Method: This paper proposes a dynamic bandwidth reservation update mechanism based on Double Deep Q-Networks (DDQN), the first to apply DDQN to collaborative bandwidth reservation across multiple operators. It integrates dual objectives—cost minimization and service reliability—via a multi-objective reward function and a carefully designed state representation model, enabling end-to-end policy learning.
Contribution/Results: Experiments demonstrate that the proposed method reduces bandwidth cost by 40% compared to greedy strategies and other deep reinforcement learning baselines, while significantly enhancing resource assurance stability and robustness under highly dynamic network conditions.
📝 Abstract
Very few available individual bandwidth reservation schemes provide efficient and cost-effective bandwidth reservation that is required for safety-critical and time-sensitive vehicular networked applications.
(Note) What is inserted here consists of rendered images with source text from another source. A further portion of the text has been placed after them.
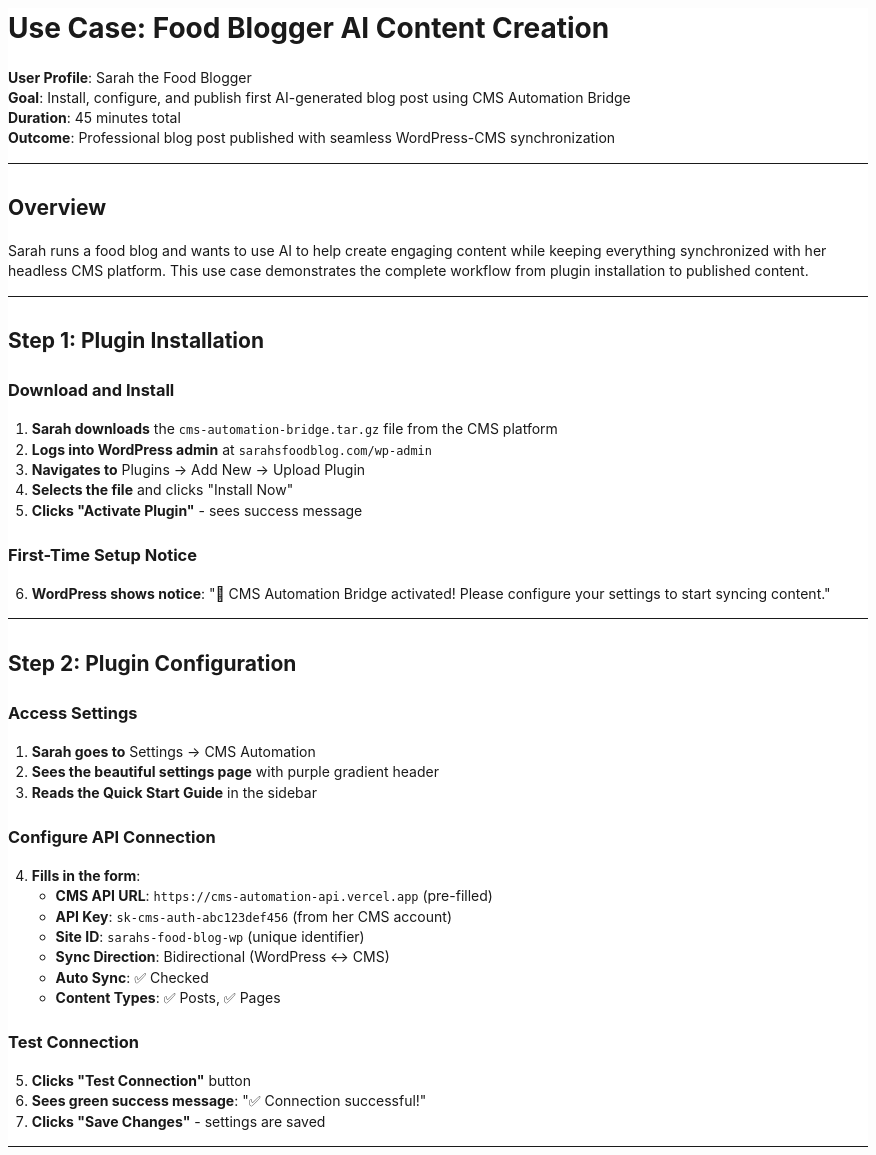 # Use Case: Food Blogger AI Content Creation

**User Profile**: Sarah the Food Blogger  
**Goal**: Install, configure, and publish first AI-generated blog post using CMS Automation Bridge  
**Duration**: 45 minutes total  
**Outcome**: Professional blog post published with seamless WordPress-CMS synchronization

---

## Overview

Sarah runs a food blog and wants to use AI to help create engaging content while keeping everything synchronized with her headless CMS platform. This use case demonstrates the complete workflow from plugin installation to published content.

---

## Step 1: Plugin Installation

### Download and Install
1. **Sarah downloads** the `cms-automation-bridge.tar.gz` file from the CMS platform
2. **Logs into WordPress admin** at `sarahsfoodblog.com/wp-admin`
3. **Navigates to** Plugins → Add New → Upload Plugin
4. **Selects the file** and clicks "Install Now"
5. **Clicks "Activate Plugin"** - sees success message

### First-Time Setup Notice
6. **WordPress shows notice**: "🔗 CMS Automation Bridge activated! Please configure your settings to start syncing content."

---

## Step 2: Plugin Configuration

### Access Settings
1. **Sarah goes to** Settings → CMS Automation
2. **Sees the beautiful settings page** with purple gradient header
3. **Reads the Quick Start Guide** in the sidebar

### Configure API Connection
4. **Fills in the form**:
   - **CMS API URL**: `https://cms-automation-api.vercel.app` (pre-filled)
   - **API Key**: `sk-cms-auth-abc123def456` (from her CMS account)
   - **Site ID**: `sarahs-food-blog-wp` (unique identifier)
   - **Sync Direction**: Bidirectional (WordPress ↔ CMS)
   - **Auto Sync**: ✅ Checked
   - **Content Types**: ✅ Posts, ✅ Pages

### Test Connection
5. **Clicks "Test Connection"** button
6. **Sees green success message**: "✅ Connection successful!"
7. **Clicks "Save Changes"** - settings are saved

---
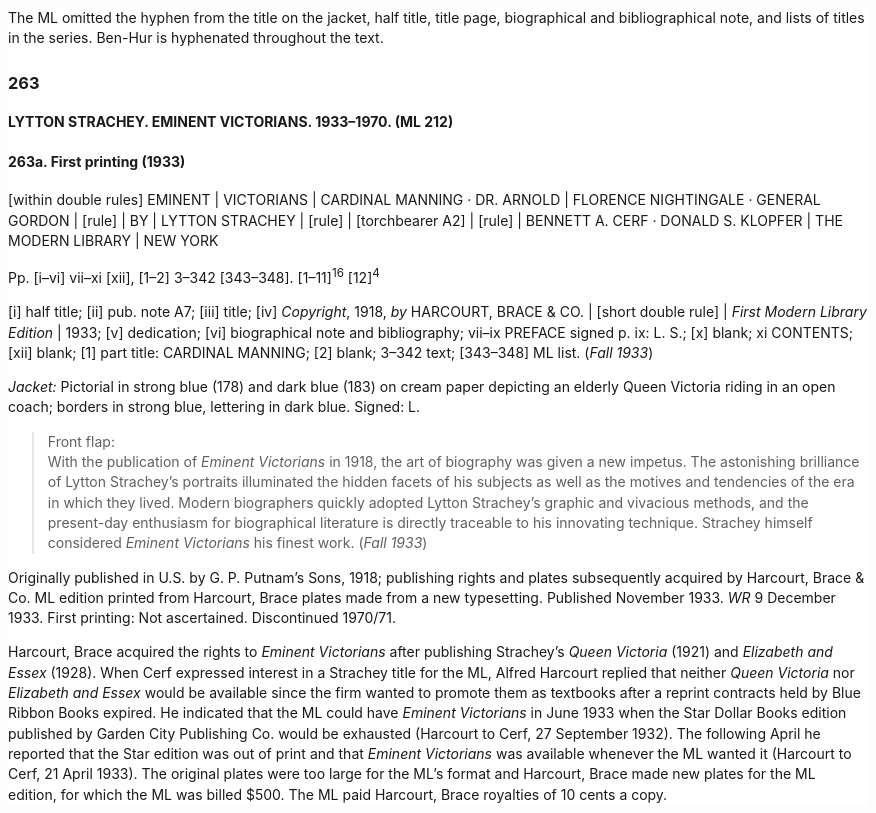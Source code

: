 The ML omitted the hyphen from the title on the jacket, half title,
title page, biographical and bibliographical note, and lists of titles
in the series. Ben-Hur is hyphenated throughout the text.

### 263

**LYTTON STRACHEY. EMINENT VICTORIANS. 1933–1970. (ML 212)**

#### 263a. First printing (1933)

\[within double rules\] EMINENT | VICTORIANS | CARDINAL MANNING · DR.
ARNOLD | FLORENCE NIGHTINGALE · GENERAL GORDON | \[rule\] | BY | LYTTON
STRACHEY | \[rule\] | \[torchbearer A2\] | \[rule\] | BENNETT A. CERF ·
DONALD S. KLOPFER | THE MODERN LIBRARY | NEW YORK

Pp. \[i–vi\] vii–xi \[xii\], \[1–2\] 3–342 \[343–348\].
\[1–11\]<sup>16</sup> \[12\]<sup>4</sup>

\[i\] half title; \[ii\] pub. note A7; \[iii\] title; \[iv\]
*Copyright*, 1918, *by* HARCOURT, BRACE & CO. | \[short double rule\] |
*First Modern Library Edition* | 1933; \[v\] dedication; \[vi\]
biographical note and bibliography; vii–ix PREFACE signed p. ix: L. S.;
\[x\] blank; xi CONTENTS; \[xii\] blank; \[1\] part title: CARDINAL
MANNING; \[2\] blank; 3–342 text; \[343–348\] ML list. (*Fall 1933*)

*Jacket:* Pictorial in strong blue (178) and dark blue (183) on cream
paper depicting an elderly Queen Victoria riding in an open coach;
borders in strong blue, lettering in dark blue. Signed: L.

> Front flap:<br>
> With the publication of *Eminent Victorians* in 1918, the art of
> biography was given a new impetus. The astonishing brilliance of
> Lytton Strachey’s portraits illuminated the hidden facets of his
> subjects as well as the motives and tendencies of the era in which
> they lived. Modern biographers quickly adopted Lytton Strachey’s
> graphic and vivacious methods, and the present-day enthusiasm for
> biographical literature is directly traceable to his innovating
> technique. Strachey himself considered *Eminent Victorians* his finest
> work. (*Fall 1933*)

Originally published in U.S. by G. P. Putnam’s Sons, 1918; publishing
rights and plates subsequently acquired by Harcourt, Brace & Co. ML
edition printed from Harcourt, Brace plates made from a new typesetting.
Published November 1933. *WR* 9 December 1933. First printing: Not
ascertained. Discontinued 1970/71.

Harcourt, Brace acquired the rights to *Eminent Victorians* after
publishing Strachey’s *Queen Victoria* (1921) and *Elizabeth and Essex*
(1928). When Cerf expressed interest in a Strachey title for the ML,
Alfred Harcourt replied that neither *Queen Victoria* nor *Elizabeth and
Essex* would be available since the firm wanted to promote them as
textbooks after a reprint contracts held by Blue Ribbon Books expired.
He indicated that the ML could have *Eminent Victorians* in June 1933
when the Star Dollar Books edition published by Garden City Publishing
Co. would be exhausted (Harcourt to Cerf, 27 September 1932). The
following April he reported that the Star edition was out of print and
that *Eminent Victorians* was available whenever the ML wanted it
(Harcourt to Cerf, 21 April 1933). The original plates were too large
for the ML’s format and Harcourt, Brace made new plates for the ML
edition, for which the ML was billed $500. The ML paid Harcourt, Brace
royalties of 10 cents a copy.
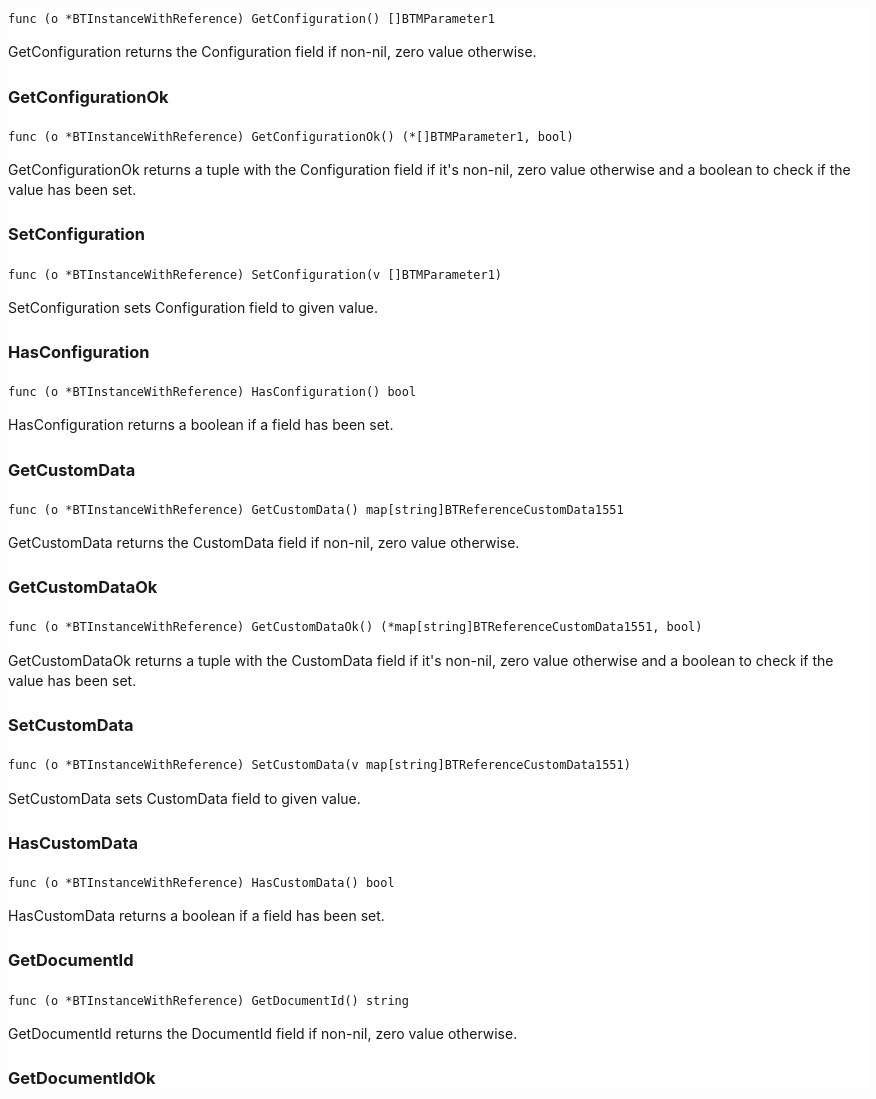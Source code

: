 `func (o *BTInstanceWithReference) GetConfiguration() []BTMParameter1`

GetConfiguration returns the Configuration field if non-nil, zero value otherwise.

### GetConfigurationOk

`func (o *BTInstanceWithReference) GetConfigurationOk() (*[]BTMParameter1, bool)`

GetConfigurationOk returns a tuple with the Configuration field if it's non-nil, zero value otherwise
and a boolean to check if the value has been set.

### SetConfiguration

`func (o *BTInstanceWithReference) SetConfiguration(v []BTMParameter1)`

SetConfiguration sets Configuration field to given value.

### HasConfiguration

`func (o *BTInstanceWithReference) HasConfiguration() bool`

HasConfiguration returns a boolean if a field has been set.

### GetCustomData

`func (o *BTInstanceWithReference) GetCustomData() map[string]BTReferenceCustomData1551`

GetCustomData returns the CustomData field if non-nil, zero value otherwise.

### GetCustomDataOk

`func (o *BTInstanceWithReference) GetCustomDataOk() (*map[string]BTReferenceCustomData1551, bool)`

GetCustomDataOk returns a tuple with the CustomData field if it's non-nil, zero value otherwise
and a boolean to check if the value has been set.

### SetCustomData

`func (o *BTInstanceWithReference) SetCustomData(v map[string]BTReferenceCustomData1551)`

SetCustomData sets CustomData field to given value.

### HasCustomData

`func (o *BTInstanceWithReference) HasCustomData() bool`

HasCustomData returns a boolean if a field has been set.

### GetDocumentId

`func (o *BTInstanceWithReference) GetDocumentId() string`

GetDocumentId returns the DocumentId field if non-nil, zero value otherwise.

### GetDocumentIdOk
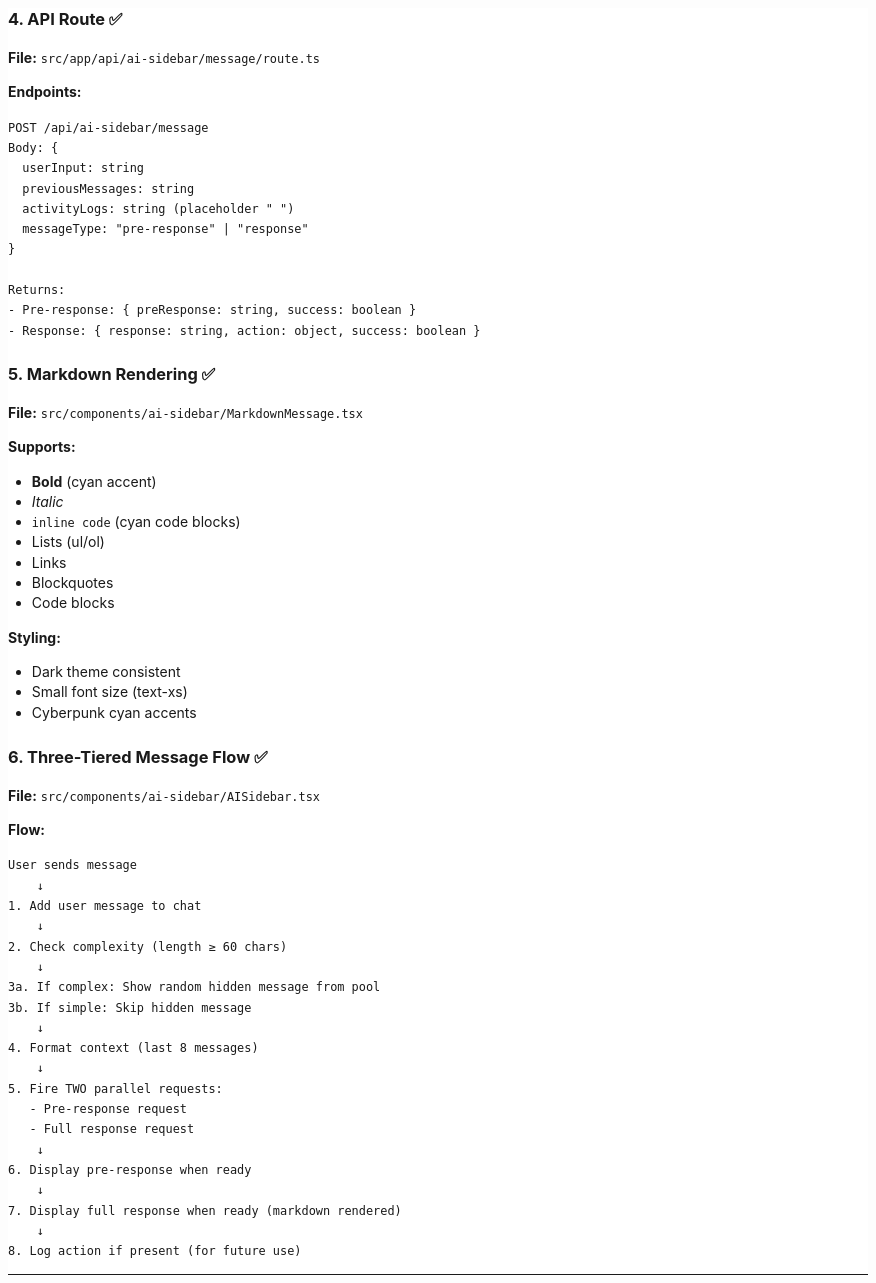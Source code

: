 ### **4. API Route** ✅
**File:** `src/app/api/ai-sidebar/message/route.ts`

**Endpoints:**
```
POST /api/ai-sidebar/message
Body: {
  userInput: string
  previousMessages: string
  activityLogs: string (placeholder " ")
  messageType: "pre-response" | "response"
}

Returns:
- Pre-response: { preResponse: string, success: boolean }
- Response: { response: string, action: object, success: boolean }
```

### **5. Markdown Rendering** ✅
**File:** `src/components/ai-sidebar/MarkdownMessage.tsx`

**Supports:**
- **Bold** (cyan accent)
- *Italic*
- `inline code` (cyan code blocks)
- Lists (ul/ol)
- Links
- Blockquotes
- Code blocks

**Styling:**
- Dark theme consistent
- Small font size (text-xs)
- Cyberpunk cyan accents

### **6. Three-Tiered Message Flow** ✅
**File:** `src/components/ai-sidebar/AISidebar.tsx`

**Flow:**
```
User sends message
    ↓
1. Add user message to chat
    ↓
2. Check complexity (length ≥ 60 chars)
    ↓
3a. If complex: Show random hidden message from pool
3b. If simple: Skip hidden message
    ↓
4. Format context (last 8 messages)
    ↓
5. Fire TWO parallel requests:
   - Pre-response request
   - Full response request
    ↓
6. Display pre-response when ready
    ↓
7. Display full response when ready (markdown rendered)
    ↓
8. Log action if present (for future use)
```

---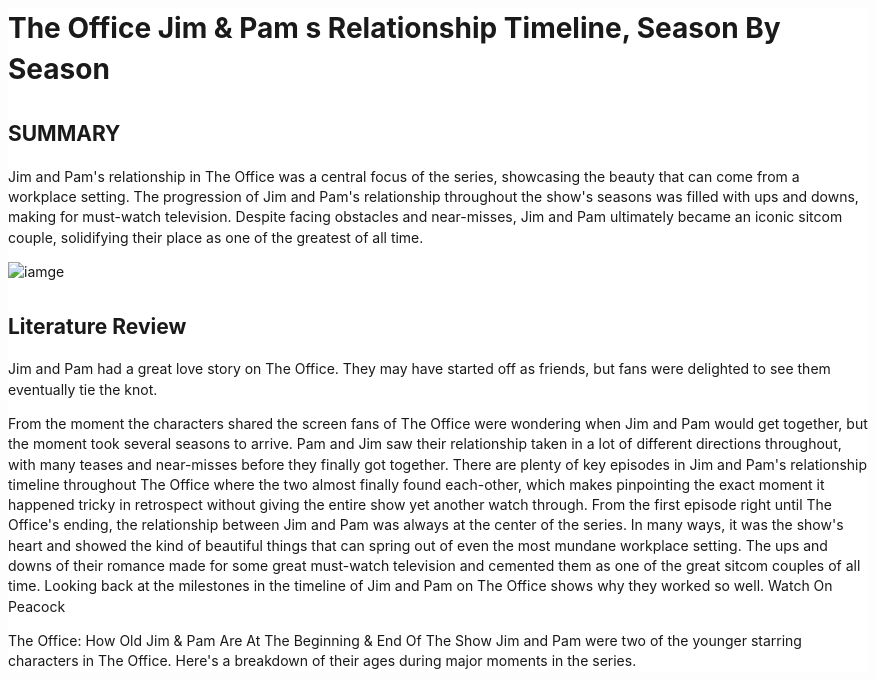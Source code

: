# The Office Jim &amp; Pam s Relationship Timeline, Season By Season


## SUMMARY 


 Jim and Pam&#39;s relationship in 
The Office
 was a central focus of the series, showcasing the beauty that can come from a workplace setting. 
 The progression of Jim and Pam&#39;s relationship throughout the show&#39;s seasons was filled with ups and downs, making for must-watch television. 
 Despite facing obstacles and near-misses, Jim and Pam ultimately became an iconic sitcom couple, solidifying their place as one of the greatest of all time. 

![iamge](https://static1.srcdn.com/wordpress/wp-content/uploads/2024/01/1-75.jpg)

## Literature Review

Jim and Pam had a great love story on The Office. They may have started off as friends, but fans were delighted to see them eventually tie the knot.




From the moment the characters shared the screen fans of The Office were wondering when Jim and Pam would get together, but the moment took several seasons to arrive. Pam and Jim saw their relationship taken in a lot of different directions throughout, with many teases and near-misses before they finally got together. There are plenty of key episodes in Jim and Pam&#39;s relationship timeline throughout The Office where the two almost finally found each-other, which makes pinpointing the exact moment it happened tricky in retrospect without giving the entire show yet another watch through.
From the first episode right until The Office&#39;s ending, the relationship between Jim and Pam was always at the center of the series. In many ways, it was the show&#39;s heart and showed the kind of beautiful things that can spring out of even the most mundane workplace setting. The ups and downs of their romance made for some great must-watch television and cemented them as one of the great sitcom couples of all time. Looking back at the milestones in the timeline of Jim and Pam on The Office shows why they worked so well.
Watch On Peacock
            
 
 The Office: How Old Jim &amp; Pam Are At The Beginning &amp; End Of The Show 
Jim and Pam were two of the younger starring characters in The Office. Here&#39;s a breakdown of their ages during major moments in the series.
These schemes allow vehicles to make reservation requests for the required resources. Accordingly, a Mobile Network Operator (MNO) can allocate and guarantee bandwidth resources based on these requests. However, due to uncertainty in future reservation time and bandwidth costs, the design of an optimized reservation strategy is challenging. In this article, we propose a novel multi-objective bandwidth reservation update approach with an optimal strategy based on Double Deep Q-Network (DDQN). The key design objectives are to minimize the reservation cost with multiple MNOs and to ensure reliable resource provisioning in uncertain situations by solving scenarios such as underbooked and overbooked reservations along the driving path. The enhancements and advantages of our proposed strategy have been demonstrated through extensive experimental results when compared to other methods like greedy update or other deep reinforcement learning approaches. Our strategy demonstrates a 40% reduction in bandwidth costs across all investigated scenarios and simultaneously resolves uncertain situations in a cost-effective manner.